Source texts of formatted documents

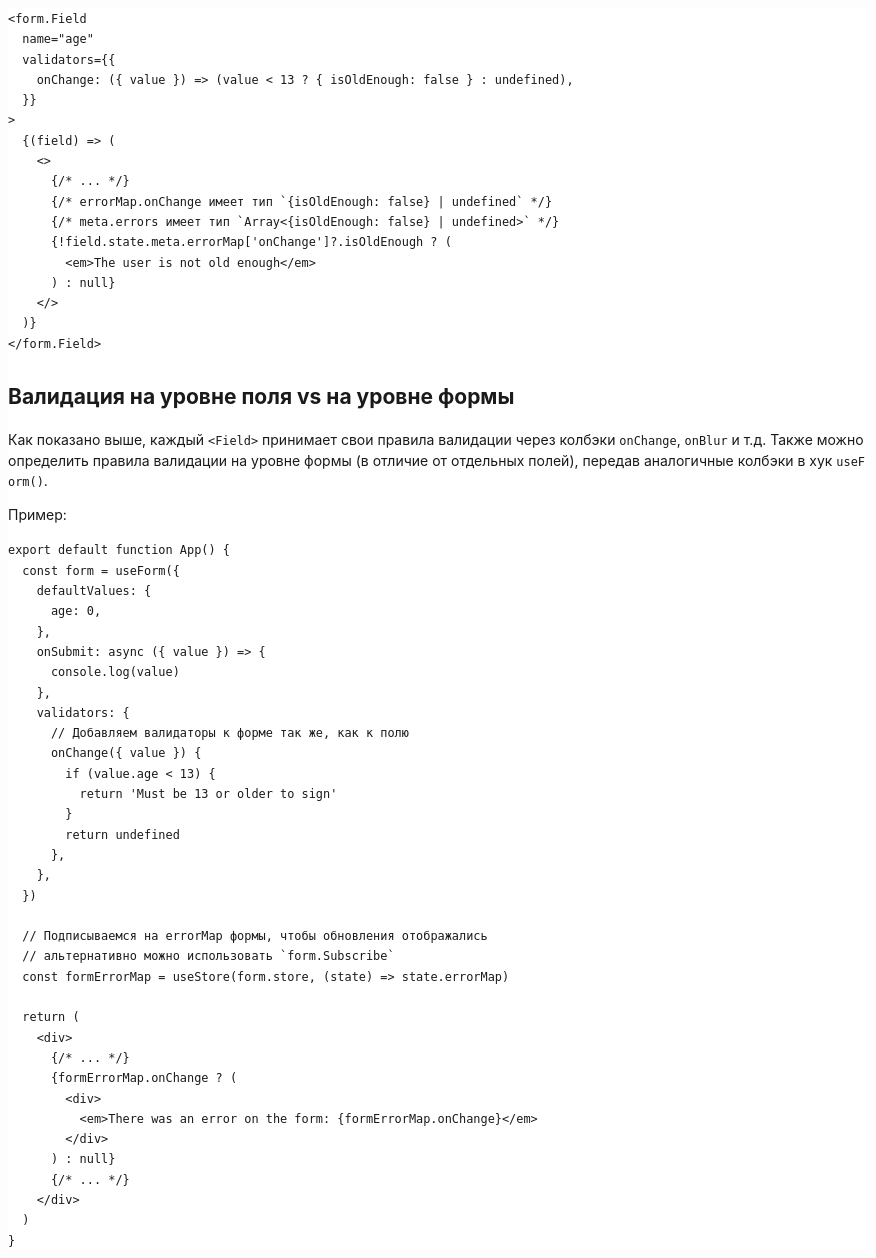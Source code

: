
 ```tsx
<form.Field
  name="age"
  validators={{
    onChange: ({ value }) => (value < 13 ? { isOldEnough: false } : undefined),
  }}
>
  {(field) => (
    <>
      {/* ... */}
      {/* errorMap.onChange имеет тип `{isOldEnough: false} | undefined` */}
      {/* meta.errors имеет тип `Array<{isOldEnough: false} | undefined>` */}
      {!field.state.meta.errorMap['onChange']?.isOldEnough ? (
        <em>The user is not old enough</em>
      ) : null}
    </>
  )}
</form.Field>
```

## Валидация на уровне поля vs на уровне формы

Как показано выше, каждый `<Field>` принимает свои правила валидации через колбэки `onChange`, `onBlur` и т.д. Также можно определить правила валидации на уровне формы (в отличие от отдельных полей), передав аналогичные колбэки в хук `useForm()`.

Пример:

```tsx
export default function App() {
  const form = useForm({
    defaultValues: {
      age: 0,
    },
    onSubmit: async ({ value }) => {
      console.log(value)
    },
    validators: {
      // Добавляем валидаторы к форме так же, как к полю
      onChange({ value }) {
        if (value.age < 13) {
          return 'Must be 13 or older to sign'
        }
        return undefined
      },
    },
  })

  // Подписываемся на errorMap формы, чтобы обновления отображались
  // альтернативно можно использовать `form.Subscribe`
  const formErrorMap = useStore(form.store, (state) => state.errorMap)

  return (
    <div>
      {/* ... */}
      {formErrorMap.onChange ? (
        <div>
          <em>There was an error on the form: {formErrorMap.onChange}</em>
        </div>
      ) : null}
      {/* ... */}
    </div>
  )
}
```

### Exercise details
Please show every line of the records that holds the word "return".

### Answer to this exercise
          return 'Must be 13 or older to sign'
        return undefined
  return (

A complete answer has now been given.